• [Problem requirements] For every line below, restate it exactly and drop the images.
==*==
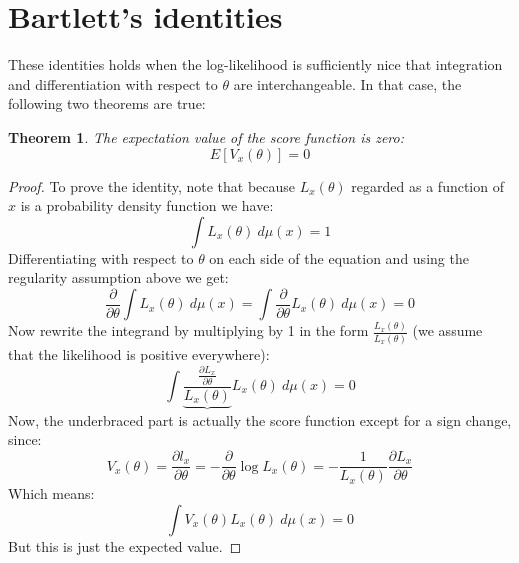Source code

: \documentclass[12pt, a4paper]{article}
\newtheorem{theorem}{Theorem}[section]
\numberwithin{equation}{section}
\begin{document}
\section{Bartlett's identities}
These identities holds when the log-likelihood is sufficiently nice that integration and differentiation with respect to $\theta$ are interchangeable. In that case, the following two theorems are true:
\begin{theorem}
The expectation value of the score function is zero:
\begin{equation}
E[V_x(\theta)]=0
\end{equation}
\end{theorem}
\begin{proof}
To prove the identity, note that because $L_x(\theta)$ regarded as a function of $x$ is a probability density function we have:
\begin{equation}
\int L_x(\theta)\ d\mu(x)=1
\end{equation}
Differentiating with respect to $\theta$ on each side of the equation and using the regularity assumption above we get:
\begin{equation}
\frac{\partial}{\partial\theta}\int L_x(\theta)\ d\mu(x)=\int\frac{\partial}{\partial\theta}L_x(\theta)\ d\mu(x)=0
\end{equation}
Now rewrite the integrand by multiplying by 1 in the form $\frac{L_x(\theta)}{L_x(\theta)}$ (we assume that the likelihood is positive everywhere):
\begin{equation}
\int\underbrace{\frac{\frac{\partial L_x}{\partial\theta}}{L_x(\theta)}}L_x(\theta)\ d\mu(x)=0
\end{equation}
Now, the underbraced part is actually the score function except for a sign change, since:
\begin{equation}
V_x(\theta)=\frac{\partial l_x}{\partial\theta}=-\frac{\partial}{\partial\theta}\log L_x(\theta)=-\frac{1}{L_x(\theta)}\frac{\partial L_x}{\partial\theta}
\end{equation}
Which means:
\begin{equation}
\int V_x(\theta)L_x(\theta)\ d\mu(x)=0
\end{equation}
But this is just the expected value.
\end{proof}
\end{document}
==*==
• [Problem solution]
Source code

: \documentclass[12pt, a4paper]{article}
\newtheorem{theorem}{Theorem}[section]
\numberwithin{equation}{section}
\begin{document}
\section{Bartlett's identities}
These identities holds when the log-likelihood is sufficiently nice that integration and differentiation with respect to $\theta$ are interchangeable. In that case, the following two theorems are true:
\begin{theorem}
The expectation value of the score function is zero:
\begin{equation}
E[V_x(\theta)]=0
\end{equation}
\end{theorem}
\begin{proof}
To prove the identity, note that because $L_x(\theta)$ regarded as a function of $x$ is a probability density function we have:
\begin{equation}
\int L_x(\theta)\ d\mu(x)=1
\end{equation}
Differentiating with respect to $\theta$ on each side of the equation and using the regularity assumption above we get:
\begin{equation}
\frac{\partial}{\partial\theta}\int L_x(\theta)\ d\mu(x)=\int\frac{\partial}{\partial\theta}L_x(\theta)\ d\mu(x)=0
\end{equation}
Now rewrite the integrand by multiplying by 1 in the form $\frac{L_x(\theta)}{L_x(\theta)}$ (we assume that the likelihood is positive everywhere):
\begin{equation}
\int\underbrace{\frac{\frac{\partial L_x}{\partial\theta}}{L_x(\theta)}}L_x(\theta)\ d\mu(x)=0
\end{equation}
Now, the underbraced part is actually the score function except for a sign change, since:
\begin{equation}
V_x(\theta)=\frac{\partial l_x}{\partial\theta}=-\frac{\partial}{\partial\theta}\log L_x(\theta)=-\frac{1}{L_x(\theta)}\frac{\partial L_x}{\partial\theta}
\end{equation}
Which means:
\begin{equation}
\int V_x(\theta)L_x(\theta)\ d\mu(x)=0
\end{equation}
But this is just the expected value.
\end{proof}
\end{document}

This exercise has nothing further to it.